Alternatively, you can convert seconds since the Unix epoch to human-readable format with the following command:

$ date -d '1970-01-01 UTC 1137273860 sec'

This will yield the following output:

Sat Jan 14 16:24:20 EST 2006

Here is a simple shell script which you can put in /usr/local/bin and make executable:

#!/bin/bash

date -d "1970-01-01 UTC $1 sec"

I call mine 'convert' and I use it like so:

$ convert 1137273860
Sat Jan 14 16:24:20 EST 2006

The following function implements the UNIX epoch conversion in JavaScript using an HTML form:

<HTML>
<HEAD>
<script language="JavaScript">
  function convert()
  {
    var theDate = new Date(document.form1.timeStamp.value * 1000);
    dateString = theDate.toGMTString();
    arrDateStr = dateString.split(" ");
    document.form1.numMonth.value = getMonthNum(arrDateStr[2]);
    document.form1.numDay.value = arrDateStr[1];
    document.form1.numYear.value = arrDateStr[3];
    document.form1.numHour.value = arrDateStr[4].substr(0,2);
    document.form1.numMinute.value = arrDateStr[4].substr(3,2);
    document.form1.numSecond.value = arrDateStr[4].substr(6,2);
  }
  function getMonthNum(abbMonth)
  {
    var arrMon = new Array("Jan","Feb","Mar","Apr","May","Jun",
          "Jul","Aug","Sep","Oct","Nov","Dec");
    for(i=0; i<arrMon.length; i++)
    {
      if(abbMonth == arrMon[i])
        return i+1;
    }
  }
</script>
</HEAD>
<BODY>
<form name=form1>
  <tabl border=0>
  <tr>
    <th>Timestamp:</th>
     <td valign=bottom rowspan=2>
      <input type=button name=switcher value="convert" onClick="convert();"></td>
    <th>Month:</th><th> </th>
    <th>Day:</th><th> </th>
    <th>Year:</th><th> </th>
    <th>Hour:</th><th> </th>
    <th>Minute:</th><th> </th>
    <th>Second:</th><th> </th>
  </tr>
  <tr>
    <td align=center><input type=text size=14 maxlength=11 name=timeStamp></td>
    <td><input type=text size=4 maxlength=2 name=numMonth></td><th>/</th>
    <td><input type=text size=4 maxlength=2 name=numDay></td><th>/</th>
    <td><input type=text size=4 maxlength=4 name=numYear></td><th>@</th>
    <td><input type=text size=4 maxlength=2 name=numHour></td><th>:</th>
    <td><input type=text size=4 maxlength=2 name=numMinute></td><th>:</th>
    <td><input type=text size=4 maxlength=2 name=numSecond></td><th>GMT</th>
  </tr>
  </table>
</form>
</BODY>
</HTML>

Where are project attributes like Operating System, Development Status, Programming Language, etc. stored in the database?

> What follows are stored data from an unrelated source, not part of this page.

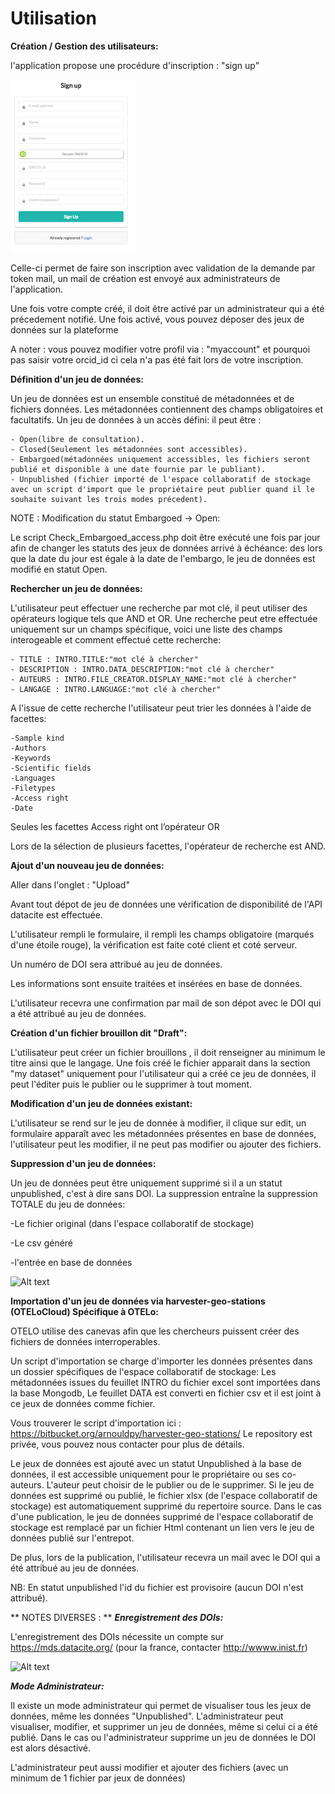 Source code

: # Utilisation  

**Création / Gestion des utilisateurs:**

l'application propose une procédure d'inscription : "sign up"

  ![Alt text](/Img_doc/signup.png?raw=true)

Celle-ci permet de faire son inscription avec validation de la demande par token mail, un mail de création est envoyé aux administrateurs de l'application.

Une fois votre compte créé, il doit être activé par un administrateur qui a été précedement notifié.
Une fois activé, vous pouvez déposer des jeux de données sur la plateforme

A noter : vous pouvez modifier votre profil via : "myaccount" et pourquoi pas saisir votre orcid_id ci cela n'a pas été fait lors de votre inscription.

**Définition d'un jeu de données:**

Un jeu de données est un ensemble constitué de métadonnées et de fichiers données.
Les métadonnées contiennent des champs obligatoires et facultatifs.
Un jeu de données à un accès défini: il peut être :

    - Open(libre de consultation).
    - Closed(Seulement les métadonnées sont accessibles).
    - Embargoed(métadonnées uniquement accessibles, les fichiers seront publié et disponible à une date fournie par le publiant).
    - Unpublished (fichier importé de l'espace collaboratif de stockage avec un script d'import que le propriétaire peut publier quand il le souhaite suivant les trois modes précedent).

NOTE : Modification du statut Embargoed -> Open:

Le script Check_Embargoed_access.php doit être exécuté une fois par jour afin de changer les statuts des jeux de données arrivé à échéance: des lors que la date du jour est égale à la date de l'embargo, le jeu de données est modifié en statut Open.


**Rechercher un jeu de données:**

L'utilisateur peut effectuer une recherche par mot clé, il peut utiliser des opérateurs logique tels que AND et OR.
Une recherche peut etre effectuée uniquement sur un champs spécifique, voici une liste des champs interogeable et comment effectué cette recherche:

    - TITLE : INTRO.TITLE:"mot clé à chercher"
    - DESCRIPTION : INTRO.DATA_DESCRIPTION:"mot clé à chercher"
    - AUTEURS : INTRO.FILE_CREATOR.DISPLAY_NAME:"mot clé à chercher"
    - LANGAGE : INTRO.LANGUAGE:"mot clé à chercher"
    
A l'issue de cette recherche l'utilisateur peut trier les données à l'aide de facettes:
   
    -Sample kind
    -Authors
    -Keywords
    -Scientific fields
    -Languages
    -Filetypes
    -Access right
    -Date
    
Seules les facettes Access right ont l’opérateur OR

Lors de la sélection de plusieurs facettes, l'opérateur de recherche est AND. 


**Ajout d'un nouveau jeu de données:**

Aller dans l'onglet : "Upload"

Avant tout dépot de jeu de données une vérification de disponibilité de l'API datacite est effectuée.

L'utilisateur rempli le formulaire, il rempli les champs obligatoire (marqués d'une étoile rouge), la vérification est faite coté client et coté serveur.

Un numéro de DOI sera attribué au jeu de données.

Les informations sont ensuite traitées et insérées en base de données.

L'utilisateur recevra une confirmation par mail de son dépot avec le DOI qui a été attribué au jeu de données.

**Création d'un fichier brouillon dit "Draft":**

L'utilisateur peut créer un fichier brouillons , il doit renseigner au minimum le titre ainsi que le langage.
Une fois créé le fichier apparait dans la section "my dataset" uniquement pour l'utilisateur qui a créé ce jeu de données, il peut l'éditer puis le publier ou le supprimer à tout moment.

**Modification d'un jeu de données existant:**

L'utilisateur se rend sur le jeu de donnée à modifier, il clique sur edit, un formulaire apparaît avec les métadonnées présentes en base de données, l'utilisateur peut les modifier, il ne peut pas modifier ou ajouter des fichiers.


**Suppression d'un jeu de données:**

Un jeu de données peut être uniquement supprimé si il a un statut unpublished, c'est à dire sans DOI.
La suppression entraîne la suppression TOTALE du jeu de données:

-Le fichier original (dans l'espace collaboratif de stockage)

-Le csv généré

-l'entrée en base de données


![Alt text](/Img_doc/Diagram_ORDAR.png?raw=true)


**Importation d'un jeu de données via  harvester-geo-stations (OTELoCloud) Spécifique à OTELo:**

OTELO utilise des canevas afin que les chercheurs puissent créer des fichiers de données interroperables.

Un script d'importation se charge d'importer les données présentes dans un dossier spécifiques de l'espace collaboratif de stockage:
Les métadonnées issues du feuillet INTRO du fichier excel sont importées dans la base Mongodb,
Le feuillet DATA est converti en fichier csv et il est joint à ce jeux de données comme fichier.

Vous trouverer le script d'importation ici : https://bitbucket.org/arnouldpy/harvester-geo-stations/
Le repository est privée, vous pouvez nous contacter pour plus de détails.

Le jeux de données est ajouté avec un statut Unpublished à la  base de données, il est accessible uniquement pour le propriétaire ou ses co-auteurs.
L'auteur peut choisir de le publier ou de le supprimer.
Si le jeu de données est supprimé ou publié, le fichier xlsx (de l'espace collaboratif de stockage) est automatiquement supprimé du repertoire source. Dans le cas d'une publication, le jeu de données supprimé de l'espace collaboratif de stockage est remplacé par un fichier Html contenant un lien vers le jeu de données publié sur l'entrepot.

De plus, lors de la publication, l'utilisateur recevra un mail avec le DOI qui a été attribué au jeu de données. 

NB: En statut unpublished l'id du fichier est provisoire (aucun DOI n'est attribué).



** NOTES DIVERSES : **
***Enregistrement des DOIs:***

L'enregistrement des DOIs nécessite un compte sur https://mds.datacite.org/ (pour la france, contacter http://wwww.inist.fr)

![Alt text](/Img_doc/DOI_save.png?raw=true)


***Mode Administrateur:***

Il existe un mode administrateur qui permet de visualiser tous les jeux de données, même les données "Unpublished".
L'administrateur peut visualiser, modifier, et supprimer un jeu de données, même si celui ci a été publié.
Dans le cas ou l'administrateur supprime un jeu de données le DOI est alors désactivé.

L'administrateur peut aussi modifier et ajouter des fichiers (avec un minimum de 1 fichier par jeux de données)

That information is encoded within the trove categories. This includes the trove_cat table which are all the trove categories and the trove_group_link table which are the trove categories associated with each group.

For example, if you go to the summary page for a project on Sourceforge, and look at the link for (say) status, part of the URL has a query part

form_cat=15

or some number. That number is the trove category number, so this database query

select * from trove_cat where trove_cat_id = 15;

would return the record for that category:

 trove_cat_id |  version   | parent | root_parent | shortname |             fullname             |           description            | count_subcat | count_subproj |                          fullpath                           |  fullpath_ids
--------------+------------+--------+-------------+-----------+----------------------------------+----------------------------------+--------------+---------------+-------------------------------------------------------------+----------------
           15 | 2001051101 |     14 |          13 | gpl       | GNU General Public License (GPL) | GNU General Public License (GPL) |            0 |             0 | License :: OSI Approved :: GNU General Public License (GPL) | 13 :: 14 :: 15

while the database design is quite flexible, it is essentially storing a whole taxonomy tree in a table; it makes it somewhat difficult to do queries. There are only a small number of roots so you can form a query where the root_parent is the one you are interested in.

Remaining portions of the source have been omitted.